T24 - Yunan basını, tüm göstergelerin hükümetin bütçe açığını kapatma çerçevesinde AB-Uluslararası Para Fonu (IMF) destek mekanizmasını faaliyete geçirmeye hazır olduğu ortaya koydukları değerlendirmesinde bulundu. Basın, "IMF'nin dişleri arasına sürükleniyoruz" yorumunda bulundu.
Basın-yayın organları, kar peşinde koşanların Yunan tahvillerine şiddetli saldırıları sonrasında ülke ekonomisi açısından kritik gelişmeler yaşandığını, yarın ise AB Komisyonu, Avrupa Merkez Bankası ve IMF yetkililerinin temaslarda bulunmak üzere Atina'ya ulaşmalarının beklendiğini duyurdular.
Medya, söz konusu IMF yetkililerinin, hükümetten 2010 içinde başta emeklilik yaşının uzatılması olmak üzere kamu sektöründe ek önlemlerin alınmasını da talep edeceklerini ileri sürdü.
''Başvurudan sonra her şey değişecek'' başlığını kullanan Kathimerini gazetesi, IMF, Avrupa Merkez Bankası ve Komisyon'un Atina'dan sigorta alanında 2010 içinde ek önlemler alınmasını isteyeceğini yazdı.

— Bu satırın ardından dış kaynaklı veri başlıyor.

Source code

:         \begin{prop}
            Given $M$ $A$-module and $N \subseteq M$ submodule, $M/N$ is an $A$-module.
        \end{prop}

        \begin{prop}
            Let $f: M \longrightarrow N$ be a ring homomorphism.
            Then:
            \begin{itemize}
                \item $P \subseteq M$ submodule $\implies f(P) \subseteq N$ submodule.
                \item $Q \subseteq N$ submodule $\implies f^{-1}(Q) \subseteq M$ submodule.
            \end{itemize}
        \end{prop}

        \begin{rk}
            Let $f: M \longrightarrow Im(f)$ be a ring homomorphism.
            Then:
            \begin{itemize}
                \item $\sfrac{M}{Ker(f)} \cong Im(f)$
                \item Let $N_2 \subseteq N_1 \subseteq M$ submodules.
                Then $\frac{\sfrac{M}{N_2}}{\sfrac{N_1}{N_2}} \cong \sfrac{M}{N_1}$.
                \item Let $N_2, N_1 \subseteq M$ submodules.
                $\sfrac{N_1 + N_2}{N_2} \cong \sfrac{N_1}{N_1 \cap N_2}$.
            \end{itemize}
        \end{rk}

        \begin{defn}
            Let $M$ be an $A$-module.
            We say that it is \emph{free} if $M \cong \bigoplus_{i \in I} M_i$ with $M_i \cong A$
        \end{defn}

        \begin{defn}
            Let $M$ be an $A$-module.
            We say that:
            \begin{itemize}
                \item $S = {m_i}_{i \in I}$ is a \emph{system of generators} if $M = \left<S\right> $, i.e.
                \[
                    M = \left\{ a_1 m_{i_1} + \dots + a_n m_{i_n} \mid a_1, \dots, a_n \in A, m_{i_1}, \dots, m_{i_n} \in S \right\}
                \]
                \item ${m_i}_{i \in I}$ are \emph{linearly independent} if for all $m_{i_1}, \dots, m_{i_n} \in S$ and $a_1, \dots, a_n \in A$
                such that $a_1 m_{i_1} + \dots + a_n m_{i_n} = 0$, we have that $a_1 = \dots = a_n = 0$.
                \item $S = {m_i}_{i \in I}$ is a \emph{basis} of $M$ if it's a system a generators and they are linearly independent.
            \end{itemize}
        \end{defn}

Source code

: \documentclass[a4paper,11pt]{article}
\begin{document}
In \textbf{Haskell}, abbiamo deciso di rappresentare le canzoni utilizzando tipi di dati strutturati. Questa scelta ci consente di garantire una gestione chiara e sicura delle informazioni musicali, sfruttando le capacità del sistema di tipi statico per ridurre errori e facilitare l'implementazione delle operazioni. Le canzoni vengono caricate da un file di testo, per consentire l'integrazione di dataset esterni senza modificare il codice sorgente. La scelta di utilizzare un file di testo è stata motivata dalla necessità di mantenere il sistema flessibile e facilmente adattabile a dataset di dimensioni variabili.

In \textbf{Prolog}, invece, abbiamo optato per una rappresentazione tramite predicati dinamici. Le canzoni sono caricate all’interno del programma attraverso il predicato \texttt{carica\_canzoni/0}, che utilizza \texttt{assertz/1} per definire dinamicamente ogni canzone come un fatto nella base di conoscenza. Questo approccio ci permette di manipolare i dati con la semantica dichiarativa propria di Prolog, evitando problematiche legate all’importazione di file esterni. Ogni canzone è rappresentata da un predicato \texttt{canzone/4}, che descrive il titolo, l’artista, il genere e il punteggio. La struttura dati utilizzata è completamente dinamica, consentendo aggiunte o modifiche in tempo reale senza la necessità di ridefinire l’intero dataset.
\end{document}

Gazete, Yunanistan Başbakanı ve Dışişleri Bakanı Yorgo Papandreu'nun tüm diplomatik temaslarına ve çabalarına rağmen ''Yunan ekonomisinin piyasalarla mücadelesinde başarılı olmadığını'' belirterek, önümüzdeki yakın dönem içinde kurtarma paketine resmen başvurulacağının açıklanacağını kaydetti.
Haberde, Yunan ekonomisinin yarından itibaren IMF, Komisyon ve Avrupa Merkez Bankası'nın merceği altında bulunacağı ve alınan tüm sert önlemlere rağmen bütçe gelirinde büyük açık bulunduğu belirtildi.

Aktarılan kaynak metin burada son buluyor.